Presenting Neural Networks via Coherent Functors

TL;DR

This paper introduces a novel approach to representing neural networks as coherent categories, framing inference as a formal extension problem within category theory, bridging machine learning and logical theories.

Contribution

It develops a categorical framework that models neural networks as coherent categories, enabling formal reasoning about network inference and architecture.

Findings

Neural networks can be represented as models of coherent theories.

Inference corresponds to a lifting problem in the 2-category of coherent categories.

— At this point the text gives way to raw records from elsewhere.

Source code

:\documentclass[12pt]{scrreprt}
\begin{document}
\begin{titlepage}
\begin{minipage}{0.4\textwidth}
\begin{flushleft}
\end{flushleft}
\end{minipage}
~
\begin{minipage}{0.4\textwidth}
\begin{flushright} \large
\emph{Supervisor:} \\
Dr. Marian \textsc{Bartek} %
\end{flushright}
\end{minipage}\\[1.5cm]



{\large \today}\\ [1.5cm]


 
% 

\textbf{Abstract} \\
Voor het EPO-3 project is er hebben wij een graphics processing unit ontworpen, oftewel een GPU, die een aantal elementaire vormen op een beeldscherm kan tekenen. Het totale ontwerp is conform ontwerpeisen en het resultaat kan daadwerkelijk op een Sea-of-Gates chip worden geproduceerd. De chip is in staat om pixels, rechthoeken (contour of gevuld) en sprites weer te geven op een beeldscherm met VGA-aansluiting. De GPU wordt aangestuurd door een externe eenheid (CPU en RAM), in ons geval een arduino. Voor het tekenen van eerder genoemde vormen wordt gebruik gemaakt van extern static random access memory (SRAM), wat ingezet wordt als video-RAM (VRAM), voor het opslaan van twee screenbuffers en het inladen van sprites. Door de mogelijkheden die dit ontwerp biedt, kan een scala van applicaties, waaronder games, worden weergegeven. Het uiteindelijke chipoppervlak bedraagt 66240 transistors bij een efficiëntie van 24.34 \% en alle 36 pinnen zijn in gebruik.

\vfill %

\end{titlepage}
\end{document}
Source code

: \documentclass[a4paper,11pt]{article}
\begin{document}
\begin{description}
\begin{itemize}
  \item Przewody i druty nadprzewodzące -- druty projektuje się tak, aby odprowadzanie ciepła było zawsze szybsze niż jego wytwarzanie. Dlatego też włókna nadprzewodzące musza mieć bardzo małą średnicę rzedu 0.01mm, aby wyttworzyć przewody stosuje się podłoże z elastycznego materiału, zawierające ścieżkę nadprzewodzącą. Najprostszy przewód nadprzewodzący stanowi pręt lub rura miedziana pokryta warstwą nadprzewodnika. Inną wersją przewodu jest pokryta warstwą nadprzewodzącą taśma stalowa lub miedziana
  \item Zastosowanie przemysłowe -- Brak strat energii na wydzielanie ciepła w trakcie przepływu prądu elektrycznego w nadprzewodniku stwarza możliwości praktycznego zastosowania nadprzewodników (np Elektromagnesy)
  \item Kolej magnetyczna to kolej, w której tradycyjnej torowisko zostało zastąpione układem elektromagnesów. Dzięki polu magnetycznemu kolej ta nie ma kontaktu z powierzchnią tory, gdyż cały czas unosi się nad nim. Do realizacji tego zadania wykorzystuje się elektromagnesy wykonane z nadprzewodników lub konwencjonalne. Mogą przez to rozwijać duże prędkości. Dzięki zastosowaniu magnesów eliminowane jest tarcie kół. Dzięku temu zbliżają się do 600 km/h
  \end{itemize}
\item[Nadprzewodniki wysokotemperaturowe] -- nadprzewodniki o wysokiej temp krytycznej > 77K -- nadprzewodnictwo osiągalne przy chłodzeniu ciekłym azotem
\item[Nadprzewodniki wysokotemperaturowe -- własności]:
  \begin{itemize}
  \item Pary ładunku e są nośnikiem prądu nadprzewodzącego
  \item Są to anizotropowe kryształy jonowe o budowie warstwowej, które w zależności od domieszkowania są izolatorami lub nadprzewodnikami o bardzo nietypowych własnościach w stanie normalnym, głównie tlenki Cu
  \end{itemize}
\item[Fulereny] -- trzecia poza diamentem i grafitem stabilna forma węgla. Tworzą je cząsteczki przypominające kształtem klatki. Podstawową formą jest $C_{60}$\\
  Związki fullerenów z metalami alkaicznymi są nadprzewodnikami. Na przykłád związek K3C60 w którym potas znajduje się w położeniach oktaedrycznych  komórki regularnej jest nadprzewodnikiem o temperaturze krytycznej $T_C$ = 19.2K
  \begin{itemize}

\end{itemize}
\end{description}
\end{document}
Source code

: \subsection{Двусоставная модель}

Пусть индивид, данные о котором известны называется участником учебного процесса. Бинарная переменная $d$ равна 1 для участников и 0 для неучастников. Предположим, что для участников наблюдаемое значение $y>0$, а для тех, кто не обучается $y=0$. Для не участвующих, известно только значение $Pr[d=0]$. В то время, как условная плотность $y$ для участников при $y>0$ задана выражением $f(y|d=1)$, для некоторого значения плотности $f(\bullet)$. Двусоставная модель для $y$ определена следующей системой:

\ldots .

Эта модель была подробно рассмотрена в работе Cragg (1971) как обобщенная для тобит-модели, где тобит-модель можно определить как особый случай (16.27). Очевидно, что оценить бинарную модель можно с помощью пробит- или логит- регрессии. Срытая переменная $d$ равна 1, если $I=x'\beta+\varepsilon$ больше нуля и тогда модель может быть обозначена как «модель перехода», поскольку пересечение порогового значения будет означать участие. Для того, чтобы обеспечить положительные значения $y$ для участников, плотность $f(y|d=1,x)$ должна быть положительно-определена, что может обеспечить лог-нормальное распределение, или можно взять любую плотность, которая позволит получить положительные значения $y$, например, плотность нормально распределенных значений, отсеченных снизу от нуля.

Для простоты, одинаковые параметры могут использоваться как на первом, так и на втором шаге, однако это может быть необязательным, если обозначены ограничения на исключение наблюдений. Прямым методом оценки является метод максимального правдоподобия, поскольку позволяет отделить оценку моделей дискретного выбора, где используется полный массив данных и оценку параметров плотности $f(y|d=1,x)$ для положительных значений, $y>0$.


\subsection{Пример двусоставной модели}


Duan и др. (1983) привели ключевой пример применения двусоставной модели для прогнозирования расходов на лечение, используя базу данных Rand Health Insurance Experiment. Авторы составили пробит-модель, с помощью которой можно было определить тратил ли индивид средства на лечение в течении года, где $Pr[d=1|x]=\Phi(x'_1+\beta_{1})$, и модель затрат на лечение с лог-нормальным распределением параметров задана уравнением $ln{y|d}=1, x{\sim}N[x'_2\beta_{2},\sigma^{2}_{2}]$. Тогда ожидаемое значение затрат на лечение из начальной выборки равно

Framework encompasses various architectures including sparse and convolutional networks.

Abstract

This paper develops a methodology for representing machine learning models as models of formal theories, grounded in the perspective that machine learning models are a form of database and that databases are models of theories in coherent logic. Two intermediate results support this approach: any functorial database schema has an associated $\kappa$-coherent theory whose models coincide with its instances, and data may be hard-coded into a coherent category such that any model of the resulting theory necessarily contains it. These tools are used to show that any dense feed-forward neural network architecture over the floating point numbers may be presented as a coherent category $G$ whose $Set$-models are the networks of that architecture, with inference arising as the precomposition functor $Coh(\iota, Set)$ along a coherent functor $\iota : RSpan(a_0, a_n) \rightarrow G$. This representation is extended to networks with weight and bias fixing and tying, encompassing sparse and convolutional architectures, via a 2-coequaliser construction in $Coh_\sim$. Taken together, these results recast neural network inference as an extension problem in the 2-category $Coh_\sim$ of coherent categories, supporting the interpretation of a network architecture as a formal hypothesis about the structure of data and of model training as a lifting of a dataset into a more constrained theory.